Download the article

The findings

The conclusions in The Three Rules emerged from a database of over 25,000 companies from hundreds of industries operating during a 45-year span From the data, Raynor and Ahmed uncovered companies that qualified as statistically “exceptional,” a group that the authors reduced to just 344 companies after their further analysis separated the truly skillful from the merely lucky. The study identified the three principles as central to the decision process executives and leaders of exceptional companies practiced to shape their thinking about a range of difficult issues – when to invest, when to step back from competition, when to focus on cost-cutting and what it means to emphasize growth.

Practicing what we preach

Since the release of the research, Deloitte has been asked numerous times how it uses the Three Rules. Using the Three Rules – and the research behind them – as a mental model has helped us see what works and what doesn’t. This model has helped us identify and understand the underlying principles behind our success, and even more critically, the importance of applying those principles rigorously in the years ahead.

Three questions for leaders

Leaders who want to assess whether their organizations use the Three Rules in their decision-making can ask themselves several key questions:

  1. Have we taken actions that emphasize quality over price competitiveness?
  2. Do we emphasize revenue growth over cost-cutting?
  3. Have we prioritized anything else over quality and revenue growth?

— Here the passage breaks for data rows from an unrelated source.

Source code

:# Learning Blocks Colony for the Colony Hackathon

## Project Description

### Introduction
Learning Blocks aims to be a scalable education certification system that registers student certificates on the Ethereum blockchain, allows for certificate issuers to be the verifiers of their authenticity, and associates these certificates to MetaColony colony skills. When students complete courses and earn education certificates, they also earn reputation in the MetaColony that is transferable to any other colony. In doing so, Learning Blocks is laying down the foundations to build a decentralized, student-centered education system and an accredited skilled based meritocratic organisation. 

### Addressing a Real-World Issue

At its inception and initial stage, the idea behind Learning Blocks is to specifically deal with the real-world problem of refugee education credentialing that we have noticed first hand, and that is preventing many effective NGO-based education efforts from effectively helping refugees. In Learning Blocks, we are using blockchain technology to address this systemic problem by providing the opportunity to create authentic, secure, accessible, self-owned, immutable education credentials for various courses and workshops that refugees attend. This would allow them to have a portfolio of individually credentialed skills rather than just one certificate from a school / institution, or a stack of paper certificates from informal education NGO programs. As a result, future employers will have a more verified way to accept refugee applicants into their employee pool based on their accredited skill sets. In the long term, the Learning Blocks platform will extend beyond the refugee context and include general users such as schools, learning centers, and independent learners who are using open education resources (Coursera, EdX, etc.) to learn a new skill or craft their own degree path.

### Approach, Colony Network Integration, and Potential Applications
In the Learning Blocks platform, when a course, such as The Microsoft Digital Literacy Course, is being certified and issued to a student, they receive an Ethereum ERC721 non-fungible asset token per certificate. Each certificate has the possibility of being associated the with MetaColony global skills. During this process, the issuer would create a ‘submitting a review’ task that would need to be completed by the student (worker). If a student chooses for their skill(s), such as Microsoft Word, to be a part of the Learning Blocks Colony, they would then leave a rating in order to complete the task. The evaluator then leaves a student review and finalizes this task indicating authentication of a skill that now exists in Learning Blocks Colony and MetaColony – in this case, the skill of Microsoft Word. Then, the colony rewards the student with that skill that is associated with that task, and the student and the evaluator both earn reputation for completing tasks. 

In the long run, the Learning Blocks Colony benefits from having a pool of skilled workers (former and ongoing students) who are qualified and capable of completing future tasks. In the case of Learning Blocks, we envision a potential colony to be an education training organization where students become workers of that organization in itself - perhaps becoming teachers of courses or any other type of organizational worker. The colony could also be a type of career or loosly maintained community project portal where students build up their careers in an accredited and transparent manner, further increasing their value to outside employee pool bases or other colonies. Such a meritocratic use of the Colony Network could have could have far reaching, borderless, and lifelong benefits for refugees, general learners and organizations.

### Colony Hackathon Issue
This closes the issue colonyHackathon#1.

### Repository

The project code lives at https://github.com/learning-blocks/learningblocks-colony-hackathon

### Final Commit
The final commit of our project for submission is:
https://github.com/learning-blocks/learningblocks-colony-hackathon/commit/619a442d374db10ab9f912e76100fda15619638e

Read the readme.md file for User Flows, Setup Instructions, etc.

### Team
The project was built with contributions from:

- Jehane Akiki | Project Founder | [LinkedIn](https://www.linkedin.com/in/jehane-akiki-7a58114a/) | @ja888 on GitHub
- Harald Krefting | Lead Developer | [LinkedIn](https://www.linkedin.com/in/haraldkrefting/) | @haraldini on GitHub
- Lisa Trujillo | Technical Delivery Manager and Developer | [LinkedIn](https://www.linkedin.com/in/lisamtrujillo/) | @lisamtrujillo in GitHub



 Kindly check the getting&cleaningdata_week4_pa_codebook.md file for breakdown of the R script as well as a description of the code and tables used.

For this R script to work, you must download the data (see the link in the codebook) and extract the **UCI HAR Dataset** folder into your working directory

Knowing the answers to these questions – and how frequently decisions have aligned with those principles – will help you assess whether the Three Rules are understood and applied in your business.
 

A "Three Rules" culture positions an organization for the future

Our approach, in short, reveals a bias towards non-price value over price and revenue over costs. We can’t claim this bias was established by dictate – rather, it is part of the culture of our organization, nurtured over many decades and by many leaders. It is a culture that says: If we need to invest in our people to provide better service, we do it. If we see an opportunity to grow our business long-term at the expense of near-term results, we make it. And if we see a way to make our clients more successful even if we can’t immediately profit, we have that conversation with them – not in the interest of capturing revenue but in the hope that they can position themselves best for the future.

Our favorite exercise is helping clients see around the corner, and so whatever it takes to help them achieve that, we will invest in it. It’s not one of the Three Rules, but it is a natural extension of the principles of better before cheaper, revenue before cost, and not letting anything else come before those two guiding principles.